# Hash Week! (Part 1)

Last week NIST anounced the winner of its Cryptographic Hash Function Competition. After five years of review and many rounds of discussion and elimination, the winner is a hash function called Keccak, and its developers deserve many congratulations. It’s a shame hash functions aren’t better known in the general public, because not only are they a vital part of keeping data safe online, they’re one of the most interesting bits of applied math. Better still, their basic concept is not complicated at all.

Hash functions are so cool, in fact, that I want to spend several posts this week discussing them. Today we’ll just talk about what they are, and why they might be useful.

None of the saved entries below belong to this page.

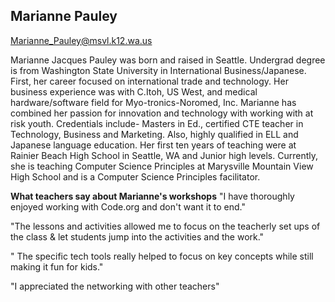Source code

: ## Marianne Pauley

[Marianne_Pauley@msvl.k12.wa.us](mailto:Marianne_Pauley@msvl.k12.wa.us)

Marianne Jacques Pauley was born and raised in Seattle.  Undergrad degree is from Washington State University in International Business/Japanese.  First, her career focused on international trade and technology.  Her business experience was with C.Itoh, US West, and medical hardware/software field for Myo-tronics-Noromed, Inc.  Marianne has combined her passion for innovation and technology with working with at risk youth. Credentials include- Masters in Ed., certified CTE teacher in Technology, Business and Marketing.  Also, highly qualified in ELL and Japanese language education.   Her first ten years of teaching were at Rainier Beach High School in Seattle, WA and Junior high levels.  Currently, she is teaching Computer Science Principles at Marysville Mountain View High School and is a Computer Science Principles facilitator.

**What teachers say about Marianne's workshops**
"I have thoroughly enjoyed working with Code.org and don't want it to end."

"The lessons and activities allowed me to focus on the teacherly set ups of the class & let students jump into the activities and the work."

" The specific tech tools really helped to focus on key concepts while still making it fun for kids."

"I appreciated the networking with other teachers"
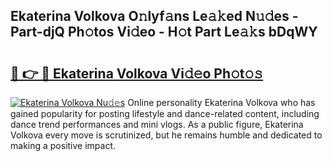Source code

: ## Ekaterina Volkova O𝚗lyf𝚊ns Le𝚊𝚔ed N𝚞𝚍es - Part-djQ Ph𝚘tos Vi𝚍eo - H𝚘t Part Le𝚊𝚔s bDqWY

# <h2><a href="http://hf34xd.feru.top/?c=Ekaterina+Volkova">🔗 👉 🔴 Ekaterina Volkova Vi𝚍𝚎o Ph𝚘t𝚘𝚜</a></h2>

[![Ekaterina Volkova Nu𝚍𝚎s](https://i.imgur.com/0TWrTi3.gif)](http://hf34xd.feru.top/?c=Ekaterina+Volkova)
Online personality Ekaterina Volkova who has gained popularity for posting lifestyle and dance-related content, including dance trend performances and mini vlogs. As a public figure, Ekaterina Volkova every move is scrutinized, but he remains humble and dedicated to making a positive impact. 
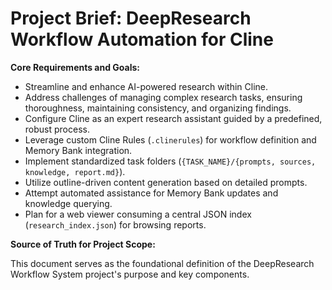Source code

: # Project Brief: DeepResearch Workflow Automation for Cline

**Core Requirements and Goals:**

- Streamline and enhance AI-powered research within Cline.
- Address challenges of managing complex research tasks, ensuring thoroughness, maintaining consistency, and organizing findings.
- Configure Cline as an expert research assistant guided by a predefined, robust process.
- Leverage custom Cline Rules (`.clinerules`) for workflow definition and Memory Bank integration.
- Implement standardized task folders (`{TASK_NAME}/{prompts, sources, knowledge, report.md}`).
- Utilize outline-driven content generation based on detailed prompts.
- Attempt automated assistance for Memory Bank updates and knowledge querying.
- Plan for a web viewer consuming a central JSON index (`research_index.json`) for browsing reports.

**Source of Truth for Project Scope:**

This document serves as the foundational definition of the DeepResearch Workflow System project's purpose and key components.

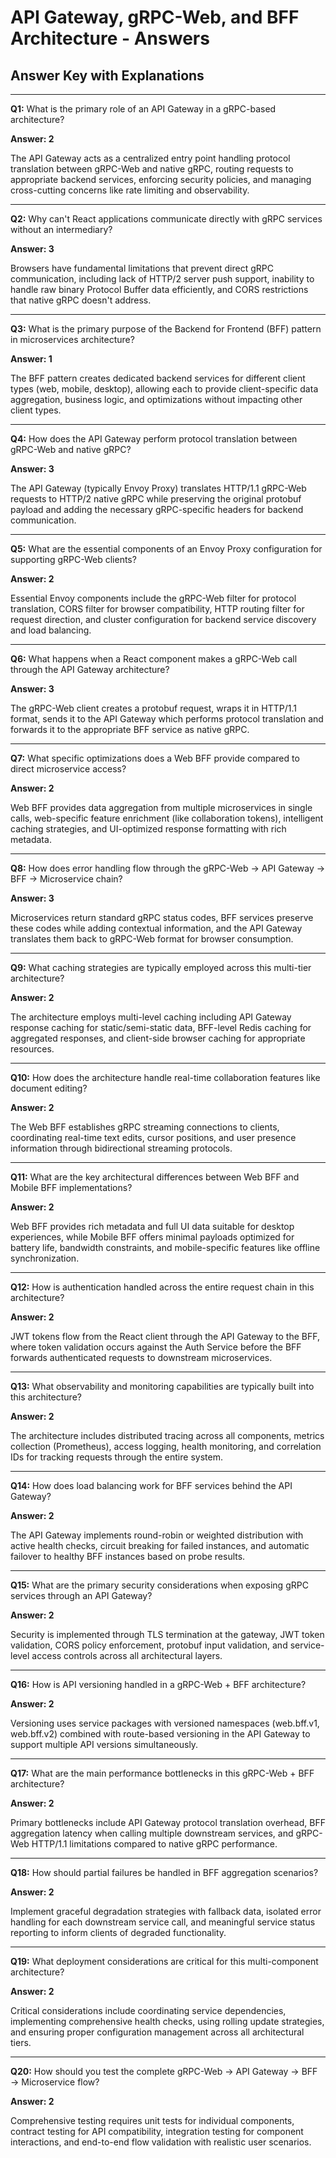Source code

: # API Gateway, gRPC-Web, and BFF Architecture - Answers

## Answer Key with Explanations

---

**Q1:** What is the primary role of an API Gateway in a gRPC-based architecture?

**Answer: 2**

The API Gateway acts as a centralized entry point handling protocol translation between gRPC-Web and native gRPC, routing requests to appropriate backend services, enforcing security policies, and managing cross-cutting concerns like rate limiting and observability.

---

**Q2:** Why can't React applications communicate directly with gRPC services without an intermediary?

**Answer: 3**

Browsers have fundamental limitations that prevent direct gRPC communication, including lack of HTTP/2 server push support, inability to handle raw binary Protocol Buffer data efficiently, and CORS restrictions that native gRPC doesn't address.

---

**Q3:** What is the primary purpose of the Backend for Frontend (BFF) pattern in microservices architecture?

**Answer: 1**

The BFF pattern creates dedicated backend services for different client types (web, mobile, desktop), allowing each to provide client-specific data aggregation, business logic, and optimizations without impacting other client types.

---

**Q4:** How does the API Gateway perform protocol translation between gRPC-Web and native gRPC?

**Answer: 3**

The API Gateway (typically Envoy Proxy) translates HTTP/1.1 gRPC-Web requests to HTTP/2 native gRPC while preserving the original protobuf payload and adding the necessary gRPC-specific headers for backend communication.

---

**Q5:** What are the essential components of an Envoy Proxy configuration for supporting gRPC-Web clients?

**Answer: 2**

Essential Envoy components include the gRPC-Web filter for protocol translation, CORS filter for browser compatibility, HTTP routing filter for request direction, and cluster configuration for backend service discovery and load balancing.

---

**Q6:** What happens when a React component makes a gRPC-Web call through the API Gateway architecture?

**Answer: 3**

The gRPC-Web client creates a protobuf request, wraps it in HTTP/1.1 format, sends it to the API Gateway which performs protocol translation and forwards it to the appropriate BFF service as native gRPC.

---

**Q7:** What specific optimizations does a Web BFF provide compared to direct microservice access?

**Answer: 2**

Web BFF provides data aggregation from multiple microservices in single calls, web-specific feature enrichment (like collaboration tokens), intelligent caching strategies, and UI-optimized response formatting with rich metadata.

---

**Q8:** How does error handling flow through the gRPC-Web → API Gateway → BFF → Microservice chain?

**Answer: 3**

Microservices return standard gRPC status codes, BFF services preserve these codes while adding contextual information, and the API Gateway translates them back to gRPC-Web format for browser consumption.

---

**Q9:** What caching strategies are typically employed across this multi-tier architecture?

**Answer: 2**

The architecture employs multi-level caching including API Gateway response caching for static/semi-static data, BFF-level Redis caching for aggregated responses, and client-side browser caching for appropriate resources.

---

**Q10:** How does the architecture handle real-time collaboration features like document editing?

**Answer: 2**

The Web BFF establishes gRPC streaming connections to clients, coordinating real-time text edits, cursor positions, and user presence information through bidirectional streaming protocols.

---

**Q11:** What are the key architectural differences between Web BFF and Mobile BFF implementations?

**Answer: 2**

Web BFF provides rich metadata and full UI data suitable for desktop experiences, while Mobile BFF offers minimal payloads optimized for battery life, bandwidth constraints, and mobile-specific features like offline synchronization.

---

**Q12:** How is authentication handled across the entire request chain in this architecture?

**Answer: 2**

JWT tokens flow from the React client through the API Gateway to the BFF, where token validation occurs against the Auth Service before the BFF forwards authenticated requests to downstream microservices.

---

**Q13:** What observability and monitoring capabilities are typically built into this architecture?

**Answer: 2**

The architecture includes distributed tracing across all components, metrics collection (Prometheus), access logging, health monitoring, and correlation IDs for tracking requests through the entire system.

---

**Q14:** How does load balancing work for BFF services behind the API Gateway?

**Answer: 2**

The API Gateway implements round-robin or weighted distribution with active health checks, circuit breaking for failed instances, and automatic failover to healthy BFF instances based on probe results.

---

**Q15:** What are the primary security considerations when exposing gRPC services through an API Gateway?

**Answer: 2**

Security is implemented through TLS termination at the gateway, JWT token validation, CORS policy enforcement, protobuf input validation, and service-level access controls across all architectural layers.

---

**Q16:** How is API versioning handled in a gRPC-Web + BFF architecture?

**Answer: 2**

Versioning uses service packages with versioned namespaces (web.bff.v1, web.bff.v2) combined with route-based versioning in the API Gateway to support multiple API versions simultaneously.

---

**Q17:** What are the main performance bottlenecks in this gRPC-Web + BFF architecture?

**Answer: 2**

Primary bottlenecks include API Gateway protocol translation overhead, BFF aggregation latency when calling multiple downstream services, and gRPC-Web HTTP/1.1 limitations compared to native gRPC performance.

---

**Q18:** How should partial failures be handled in BFF aggregation scenarios?

**Answer: 2**

Implement graceful degradation strategies with fallback data, isolated error handling for each downstream service call, and meaningful service status reporting to inform clients of degraded functionality.

---

**Q19:** What deployment considerations are critical for this multi-component architecture?

**Answer: 2**

Critical considerations include coordinating service dependencies, implementing comprehensive health checks, using rolling update strategies, and ensuring proper configuration management across all architectural tiers.

---

**Q20:** How should you test the complete gRPC-Web → API Gateway → BFF → Microservice flow?

**Answer: 2**

Comprehensive testing requires unit tests for individual components, contract testing for API compatibility, integration testing for component interactions, and end-to-end flow validation with realistic user scenarios.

A hash function is just a mathematical function like any other. You put in a number, and the function spits out another number. In high school you dealt with functions like $f(x) = x^2$. Put in 2, it spits out 4. Put in 3, it spits out 9. A hash function is less predictable. It’s designed to be less predictable. In fact, a working definition of “hash function” is a function whose output is a number with no obvious relation to the input.

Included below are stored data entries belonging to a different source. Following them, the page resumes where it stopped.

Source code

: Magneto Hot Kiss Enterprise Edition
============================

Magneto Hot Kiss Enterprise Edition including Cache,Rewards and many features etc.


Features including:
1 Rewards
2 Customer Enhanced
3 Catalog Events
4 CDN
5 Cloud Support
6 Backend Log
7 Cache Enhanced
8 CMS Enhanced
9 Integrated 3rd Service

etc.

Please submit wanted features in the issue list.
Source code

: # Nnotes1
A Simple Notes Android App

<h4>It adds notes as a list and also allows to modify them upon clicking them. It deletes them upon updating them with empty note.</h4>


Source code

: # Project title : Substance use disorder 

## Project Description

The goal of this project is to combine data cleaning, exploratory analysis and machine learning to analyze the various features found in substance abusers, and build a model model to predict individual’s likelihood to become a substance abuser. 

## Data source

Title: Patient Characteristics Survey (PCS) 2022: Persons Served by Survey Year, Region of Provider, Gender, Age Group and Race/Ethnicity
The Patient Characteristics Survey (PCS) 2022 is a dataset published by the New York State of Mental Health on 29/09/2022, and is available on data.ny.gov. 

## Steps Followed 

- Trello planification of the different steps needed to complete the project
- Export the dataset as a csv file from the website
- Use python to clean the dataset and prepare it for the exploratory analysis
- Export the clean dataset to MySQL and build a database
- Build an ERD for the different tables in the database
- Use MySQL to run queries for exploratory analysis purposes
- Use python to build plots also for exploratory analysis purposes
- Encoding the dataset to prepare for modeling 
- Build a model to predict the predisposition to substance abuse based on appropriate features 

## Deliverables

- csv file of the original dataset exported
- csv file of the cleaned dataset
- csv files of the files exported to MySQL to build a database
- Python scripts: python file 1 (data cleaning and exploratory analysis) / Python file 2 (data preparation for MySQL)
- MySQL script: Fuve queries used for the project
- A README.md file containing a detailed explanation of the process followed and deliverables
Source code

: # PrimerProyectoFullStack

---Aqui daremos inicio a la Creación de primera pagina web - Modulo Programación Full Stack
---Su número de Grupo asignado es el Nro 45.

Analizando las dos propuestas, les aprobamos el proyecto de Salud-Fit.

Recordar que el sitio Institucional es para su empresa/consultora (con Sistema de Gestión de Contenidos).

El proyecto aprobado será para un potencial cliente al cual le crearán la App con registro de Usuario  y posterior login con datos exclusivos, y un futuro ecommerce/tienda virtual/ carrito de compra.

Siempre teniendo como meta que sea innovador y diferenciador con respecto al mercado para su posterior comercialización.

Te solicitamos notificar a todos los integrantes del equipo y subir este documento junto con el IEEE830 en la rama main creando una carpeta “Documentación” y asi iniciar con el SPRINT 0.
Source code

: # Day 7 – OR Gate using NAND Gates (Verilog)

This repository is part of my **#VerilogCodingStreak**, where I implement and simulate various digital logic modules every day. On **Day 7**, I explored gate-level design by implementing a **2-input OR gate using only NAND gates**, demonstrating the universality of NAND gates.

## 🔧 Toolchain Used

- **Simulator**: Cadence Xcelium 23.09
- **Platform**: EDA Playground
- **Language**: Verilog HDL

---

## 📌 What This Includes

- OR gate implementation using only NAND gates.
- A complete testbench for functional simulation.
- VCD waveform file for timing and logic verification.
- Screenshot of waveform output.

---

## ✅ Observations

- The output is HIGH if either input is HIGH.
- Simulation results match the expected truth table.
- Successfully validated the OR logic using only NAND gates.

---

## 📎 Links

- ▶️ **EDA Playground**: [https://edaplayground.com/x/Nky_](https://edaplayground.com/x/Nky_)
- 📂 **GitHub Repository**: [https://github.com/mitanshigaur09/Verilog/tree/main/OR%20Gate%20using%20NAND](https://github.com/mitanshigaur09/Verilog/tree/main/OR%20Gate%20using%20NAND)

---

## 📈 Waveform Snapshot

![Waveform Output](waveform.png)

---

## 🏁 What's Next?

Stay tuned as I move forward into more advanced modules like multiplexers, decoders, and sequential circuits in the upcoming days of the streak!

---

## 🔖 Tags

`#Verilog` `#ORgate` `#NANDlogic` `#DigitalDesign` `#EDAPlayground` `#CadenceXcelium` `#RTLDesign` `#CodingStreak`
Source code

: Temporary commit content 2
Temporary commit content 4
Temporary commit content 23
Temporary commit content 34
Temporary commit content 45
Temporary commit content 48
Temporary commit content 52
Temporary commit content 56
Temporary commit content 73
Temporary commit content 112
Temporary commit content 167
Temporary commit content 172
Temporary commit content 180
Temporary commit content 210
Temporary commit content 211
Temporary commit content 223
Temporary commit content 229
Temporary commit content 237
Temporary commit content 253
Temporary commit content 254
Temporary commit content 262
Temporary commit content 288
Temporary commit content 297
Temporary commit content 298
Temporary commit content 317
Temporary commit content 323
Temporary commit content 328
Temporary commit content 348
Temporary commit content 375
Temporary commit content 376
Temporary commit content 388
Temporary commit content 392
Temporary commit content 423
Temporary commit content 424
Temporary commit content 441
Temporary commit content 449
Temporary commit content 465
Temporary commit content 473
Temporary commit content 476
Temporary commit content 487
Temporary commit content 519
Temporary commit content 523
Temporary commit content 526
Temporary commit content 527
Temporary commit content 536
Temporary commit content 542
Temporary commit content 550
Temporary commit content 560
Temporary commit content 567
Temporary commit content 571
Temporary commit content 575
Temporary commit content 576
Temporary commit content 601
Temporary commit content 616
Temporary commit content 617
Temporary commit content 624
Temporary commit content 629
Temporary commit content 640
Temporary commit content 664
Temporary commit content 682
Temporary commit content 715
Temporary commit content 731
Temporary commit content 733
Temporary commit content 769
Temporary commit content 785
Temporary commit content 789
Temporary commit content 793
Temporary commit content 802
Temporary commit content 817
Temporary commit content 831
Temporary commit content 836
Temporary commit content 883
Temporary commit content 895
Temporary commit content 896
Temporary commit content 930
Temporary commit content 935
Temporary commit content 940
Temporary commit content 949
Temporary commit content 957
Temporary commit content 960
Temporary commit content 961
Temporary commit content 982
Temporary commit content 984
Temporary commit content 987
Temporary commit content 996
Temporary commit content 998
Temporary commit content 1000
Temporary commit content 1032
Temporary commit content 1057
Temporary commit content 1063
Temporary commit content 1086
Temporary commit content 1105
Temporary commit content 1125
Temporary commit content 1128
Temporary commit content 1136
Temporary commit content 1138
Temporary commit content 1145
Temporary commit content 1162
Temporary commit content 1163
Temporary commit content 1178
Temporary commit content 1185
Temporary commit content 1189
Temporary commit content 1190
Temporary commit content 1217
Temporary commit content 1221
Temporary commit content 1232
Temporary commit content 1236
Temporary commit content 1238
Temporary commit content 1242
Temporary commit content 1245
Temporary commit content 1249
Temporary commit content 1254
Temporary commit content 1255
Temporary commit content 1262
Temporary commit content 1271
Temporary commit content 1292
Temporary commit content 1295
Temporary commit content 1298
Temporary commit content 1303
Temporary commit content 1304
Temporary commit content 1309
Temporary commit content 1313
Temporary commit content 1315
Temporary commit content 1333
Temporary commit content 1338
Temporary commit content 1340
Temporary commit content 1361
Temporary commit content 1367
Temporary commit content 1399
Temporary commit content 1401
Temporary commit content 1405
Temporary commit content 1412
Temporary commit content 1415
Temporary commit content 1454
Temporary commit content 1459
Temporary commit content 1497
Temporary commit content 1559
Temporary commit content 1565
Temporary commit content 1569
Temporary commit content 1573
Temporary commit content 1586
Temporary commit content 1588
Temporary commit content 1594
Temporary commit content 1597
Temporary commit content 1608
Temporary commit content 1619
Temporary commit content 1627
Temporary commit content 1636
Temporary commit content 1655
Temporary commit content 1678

Computers internally represent text as numbers, so the first letter of my name – “M” – could be represented by its numeric ASCII code – 77 – and fed into a function. Here we won’t worry about the details of the text-to-number conversion. We’ll just say that it’s easy for a computer do so we’ll just write the input of the function as text (It could also be an image, movie, or any other kind of digital data.). One hash function is called CRC-32, and if we denote it c(x) some examples of its output are:

c(“Matt Springer”) = 2690866847

c(“ScienceBlogs”) = 385760650

c(“Science Blogs”) = 531647807

Even very similar inputs can result in very different outputs, as expected. It’s also important to notice that CRC-32 is a 32 bit hash, which just means every output is a number between 0 and 2^32 (which is 4,294,967,296). Of course there’s more than four billion possible pieces of data in the world, and therefore some identical inputs which will correspond to the same outputs. While two random inputs will only have a 1 in 2^32 chance of producing identical hashes, the birthday paradox means that if you have a bunch of random inputs, odds are you only need on average 2^(32/2) = 65,536 inputs before you end up with a duplicate hash. That’s not so many. There are even single words in the dictionary that have the same CRC-32 hash. Both “plumless” and “buckeroo” hash to 1306201125, for instance.

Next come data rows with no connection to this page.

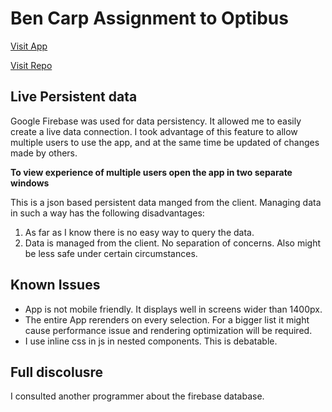 # Ben Carp Assignment to Optibus

[Visit App](https://optibus-51e7c.web.app/)

[Visit Repo](https://github.com/carpben/drivers-assignments)

## Live Persistent data

Google Firebase was used for data persistency. It allowed me to easily create a live data connection. I took advantage of this feature to allow multiple users to use the app, and at the same time be updated of changes made by others.

**To view experience of multiple users open the app in two separate windows**

This is a json based persistent data manged from the client. Managing data in such a way has the following disadvantages:

1. As far as I know there is no easy way to query the data.
2. Data is managed from the client. No separation of concerns. Also might be less safe under certain circumstances.

## Known Issues

-  App is not mobile friendly. It displays well in screens wider than 1400px.
-  The entire App rerenders on every selection. For a bigger list it might cause performance issue and rendering optimization will be required.
-  I use inline css in js in nested components. This is debatable.

## Full discolusre

I consulted another programmer about the firebase database.
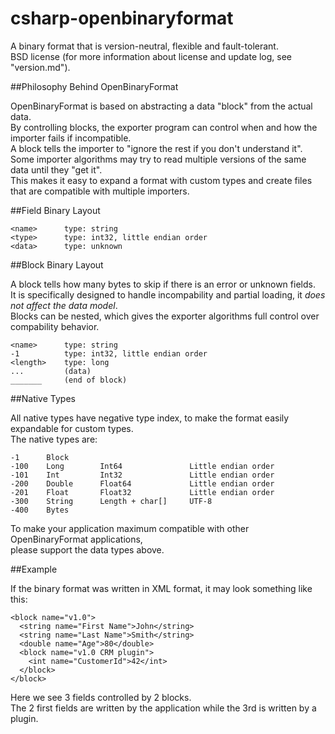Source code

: csharp-openbinaryformat
=======================

A binary format that is version-neutral, flexible and fault-tolerant.  
BSD license (for more information about license and update log, see "version.md").  

##Philosophy Behind OpenBinaryFormat

OpenBinaryFormat is based on abstracting a data "block" from the actual data.  
By controlling blocks, the exporter program can control when and how the importer fails if incompatible.  
A block tells the importer to "ignore the rest if you don't understand it".  
Some importer algorithms may try to read multiple versions of the same data until they "get it".  
This makes it easy to expand a format with custom types and create files that are compatible with multiple importers.  

##Field Binary Layout

    <name>      type: string
    <type>      type: int32, little endian order
    <data>      type: unknown
    
##Block Binary Layout

A block tells how many bytes to skip if there is an error or unknown fields.  
It is specifically designed to handle incompability and partial loading, it _does not affect the data model_.  
Blocks can be nested, which gives the exporter algorithms full control over compability behavior.  

    <name>      type: string
    -1          type: int32, little endian order
    <length>    type: long
    ...         (data)
    _______     (end of block)
    
##Native Types

All native types have negative type index, to make the format easily expandable for custom types.  
The native types are:  

    -1      Block
    -100    Long        Int64               Little endian order
    -101    Int         Int32               Little endian order
    -200    Double      Float64             Little endian order
    -201    Float       Float32             Little endian order
    -300    String      Length + char[]     UTF-8
    -400    Bytes

To make your application maximum compatible with other OpenBinaryFormat applications,  
please support the data types above.  

##Example

If the binary format was written in XML format, it may look something like this:  

    <block name="v1.0">
      <string name="First Name">John</string>
      <string name="Last Name">Smith</string>
      <double name="Age">80</double>
      <block name="v1.0 CRM plugin">
        <int name="CustomerId">42</int>
      </block>
    </block>

Here we see 3 fields controlled by 2 blocks.  
The 2 first fields are written by the application while the 3rd is written by a plugin.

If you really really need to avoid duplicates, there no alternative but to use a hash function with a longer output. 128, 256, and 512 bits are common sizes. With a 256 bit hash, there’s 2^256 possible outputs (more than 10^77) and odds are you’d need about 2^(256/2) random messages (about 10^38) before you end up with a duplicate hash. Thee are astronomical numbers, and unless something is mathematically wrong with the particular hash function in question we will never live to see see two different inputs produce the same 256-bit hash. One 256 bit hash is called SHA-512, and my name hashed using that function is

SHA-256(“Matt Springer”) = 20005913487026535327234686971684230532576326699423435238922925367385304409606

Which is a gigantic number, and vanishingly unlikely to recur by chance for a different input.